■ **Exercise requirements**
Where does "match" appear in the data? Return each line that holds it.

● ● ● ● ●

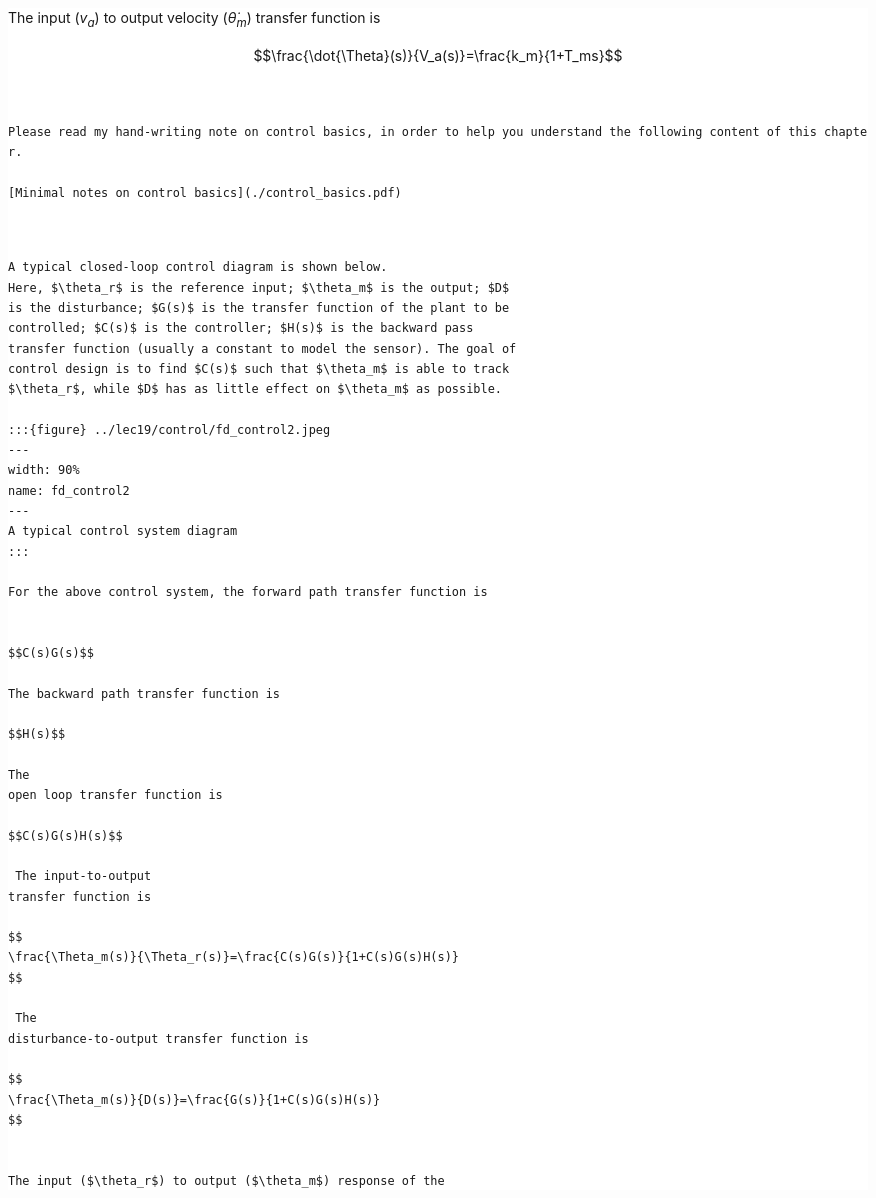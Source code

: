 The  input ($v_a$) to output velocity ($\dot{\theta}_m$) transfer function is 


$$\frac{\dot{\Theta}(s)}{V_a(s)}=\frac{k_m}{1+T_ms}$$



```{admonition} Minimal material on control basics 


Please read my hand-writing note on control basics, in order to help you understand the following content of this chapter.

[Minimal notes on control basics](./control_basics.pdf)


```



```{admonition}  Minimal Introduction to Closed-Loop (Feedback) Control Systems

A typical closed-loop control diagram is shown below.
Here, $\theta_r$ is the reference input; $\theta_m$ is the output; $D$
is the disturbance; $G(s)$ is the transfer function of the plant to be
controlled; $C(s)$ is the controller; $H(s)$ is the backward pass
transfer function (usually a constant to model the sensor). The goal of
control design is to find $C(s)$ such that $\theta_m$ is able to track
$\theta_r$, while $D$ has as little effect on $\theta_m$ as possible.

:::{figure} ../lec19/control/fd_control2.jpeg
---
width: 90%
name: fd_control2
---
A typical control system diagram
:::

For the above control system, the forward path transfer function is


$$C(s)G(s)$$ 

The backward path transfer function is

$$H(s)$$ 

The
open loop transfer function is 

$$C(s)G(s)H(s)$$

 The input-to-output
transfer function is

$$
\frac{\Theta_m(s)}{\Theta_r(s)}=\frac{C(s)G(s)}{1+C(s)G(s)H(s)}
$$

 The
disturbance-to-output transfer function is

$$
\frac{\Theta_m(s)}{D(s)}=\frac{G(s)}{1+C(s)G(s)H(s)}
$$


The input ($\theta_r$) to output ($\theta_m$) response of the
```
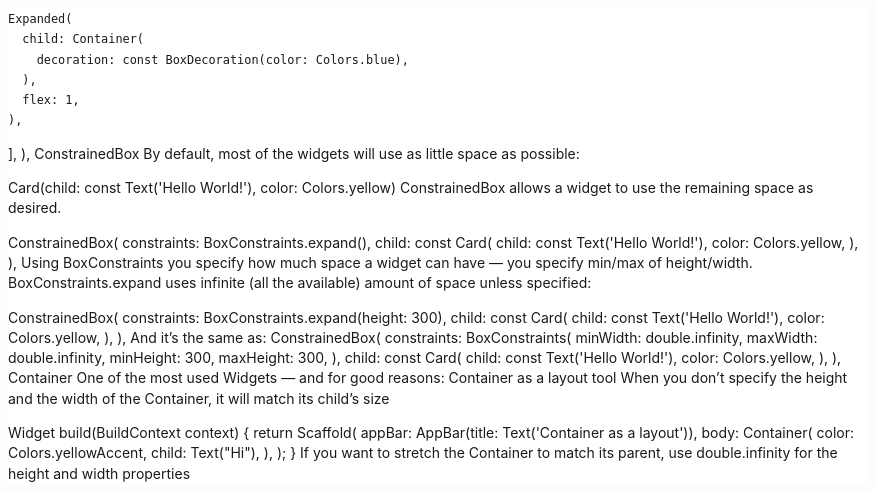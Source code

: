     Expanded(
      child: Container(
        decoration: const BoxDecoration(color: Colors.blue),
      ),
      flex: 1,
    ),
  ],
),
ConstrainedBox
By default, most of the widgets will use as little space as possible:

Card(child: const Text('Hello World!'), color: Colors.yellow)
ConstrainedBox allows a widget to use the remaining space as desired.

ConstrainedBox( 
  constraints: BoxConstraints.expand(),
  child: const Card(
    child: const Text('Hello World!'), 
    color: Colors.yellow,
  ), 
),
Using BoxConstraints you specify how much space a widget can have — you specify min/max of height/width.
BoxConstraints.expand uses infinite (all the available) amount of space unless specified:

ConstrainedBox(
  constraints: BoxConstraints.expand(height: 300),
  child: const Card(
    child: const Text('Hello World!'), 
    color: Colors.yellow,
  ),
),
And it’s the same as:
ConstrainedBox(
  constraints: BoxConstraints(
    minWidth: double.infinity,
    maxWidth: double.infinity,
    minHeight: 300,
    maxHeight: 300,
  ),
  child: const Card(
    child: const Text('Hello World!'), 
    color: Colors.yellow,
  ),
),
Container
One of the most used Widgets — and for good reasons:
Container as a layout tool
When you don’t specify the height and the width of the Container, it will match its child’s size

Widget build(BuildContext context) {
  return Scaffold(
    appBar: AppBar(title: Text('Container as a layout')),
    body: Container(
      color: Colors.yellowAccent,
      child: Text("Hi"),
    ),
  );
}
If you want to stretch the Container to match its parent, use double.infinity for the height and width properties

● ● ● ● ●

■ **Final answer**
When you don’t specify the height and the width of the Container, it will match its child’s size
If you want to stretch the Container to match its parent, use double.infinity for the height and width properties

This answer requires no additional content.